If there is a runtime API available to allow existing code to opt in, just shed the new syntax. Just have one way to do it via API that can also then be shimmed.

no import *

import * makes it difficult to determine where code comes from. If
this type of construct is allowed:

module foo {
   var sin = function () {};

   module bar {
       import * from "Math";
       sin();
   }
}

for a minifier, it now needs access to Math to do its work correctly. This has not been the case in the past.
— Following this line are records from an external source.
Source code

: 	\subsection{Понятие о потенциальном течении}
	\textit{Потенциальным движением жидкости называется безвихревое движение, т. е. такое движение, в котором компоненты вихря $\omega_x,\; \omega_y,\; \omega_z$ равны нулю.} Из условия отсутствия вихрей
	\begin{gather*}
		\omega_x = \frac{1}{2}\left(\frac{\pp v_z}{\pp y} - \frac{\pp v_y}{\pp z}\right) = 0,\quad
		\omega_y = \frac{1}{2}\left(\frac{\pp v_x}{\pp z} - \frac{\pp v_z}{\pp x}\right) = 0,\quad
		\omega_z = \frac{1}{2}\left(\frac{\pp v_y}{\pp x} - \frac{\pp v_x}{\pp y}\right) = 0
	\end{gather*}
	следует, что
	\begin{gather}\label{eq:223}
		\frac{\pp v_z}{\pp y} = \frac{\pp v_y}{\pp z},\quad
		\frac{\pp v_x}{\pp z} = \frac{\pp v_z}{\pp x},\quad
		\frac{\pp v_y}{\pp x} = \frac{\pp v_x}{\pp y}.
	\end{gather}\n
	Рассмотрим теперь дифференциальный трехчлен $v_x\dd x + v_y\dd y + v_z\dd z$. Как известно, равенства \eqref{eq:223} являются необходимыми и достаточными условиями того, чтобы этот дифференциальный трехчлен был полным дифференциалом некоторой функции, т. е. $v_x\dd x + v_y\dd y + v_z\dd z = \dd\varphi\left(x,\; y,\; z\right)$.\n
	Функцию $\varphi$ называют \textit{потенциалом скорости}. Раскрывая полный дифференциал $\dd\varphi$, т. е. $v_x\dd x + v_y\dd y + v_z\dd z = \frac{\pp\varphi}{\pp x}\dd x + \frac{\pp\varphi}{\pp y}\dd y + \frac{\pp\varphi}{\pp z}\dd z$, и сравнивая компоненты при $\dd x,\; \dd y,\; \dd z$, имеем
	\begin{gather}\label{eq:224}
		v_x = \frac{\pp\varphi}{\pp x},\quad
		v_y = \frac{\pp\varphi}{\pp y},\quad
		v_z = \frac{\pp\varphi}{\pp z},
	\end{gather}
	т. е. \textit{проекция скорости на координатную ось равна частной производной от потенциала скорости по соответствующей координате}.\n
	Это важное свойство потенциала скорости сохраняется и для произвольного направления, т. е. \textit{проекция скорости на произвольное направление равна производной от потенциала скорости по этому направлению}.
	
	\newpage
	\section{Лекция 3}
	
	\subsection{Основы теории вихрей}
It would suck to need all of the code for all the modules used in a system just to complete a minifier pass.

For developers, if you have two modules that do import * it can be difficult to know where something comes from.

Destructuring provides enough benefit for these use cases, just do the
comma separated list for things you really use:

   import {sin, cos} from "Math";

import * is a bad pattern and it does not save much.

If you get rid of import * then with the "middle way" of evaluating modules, then regular var/let-based destructuring is enough, there is no need for an import keyword.

No macros

Similarly, rethink the need for macros long term. They suffer from the same "where did this come from" problem as import * does. The function capabilities in JavaScript are good enough to get the job done for the "don't repeat yourself" task.

A way forward for today's code

The nice thing is that we can prototype this new world by combining what CommonJS/Node does today with AMD. So we can just use the require() and define() as used today to get there. The ES committee does not have to ratify it, and we get the benefit of real world implementation and use before committing to default language support.

Cajon is my attempt from the AMD side to bridge the gap with plain Node code and a runtime browser loader. LinkedIn's Inject is another AMD loader that uses a similar approach. So, just use CommonJS/Node modules in the browser in dev, use the r.js optimizer to compile down to AMD for final deployment.

The cjsTranslate capability in the r.js optimizer allows a developer that always likes to do builds, even in dev, can code in Node syntax but output to AMD and load it in the browser either by the small Almond AMD shim, or the full dynamic loader via RequireJS. Or choose Dojo or curl.js.

browserify can be updated to use AMD as its transport format instead of its home-grown require.define() API, and then not have to ship a loader, but use one of the AMD loaders/API shims. browserify is nice in that, unlike the r.js optimizer+cjsTranslate, it provides browser module shims for the native node modules. It would be great to break those out as a separate project that could be consumed by a project just using the r.js optimizer.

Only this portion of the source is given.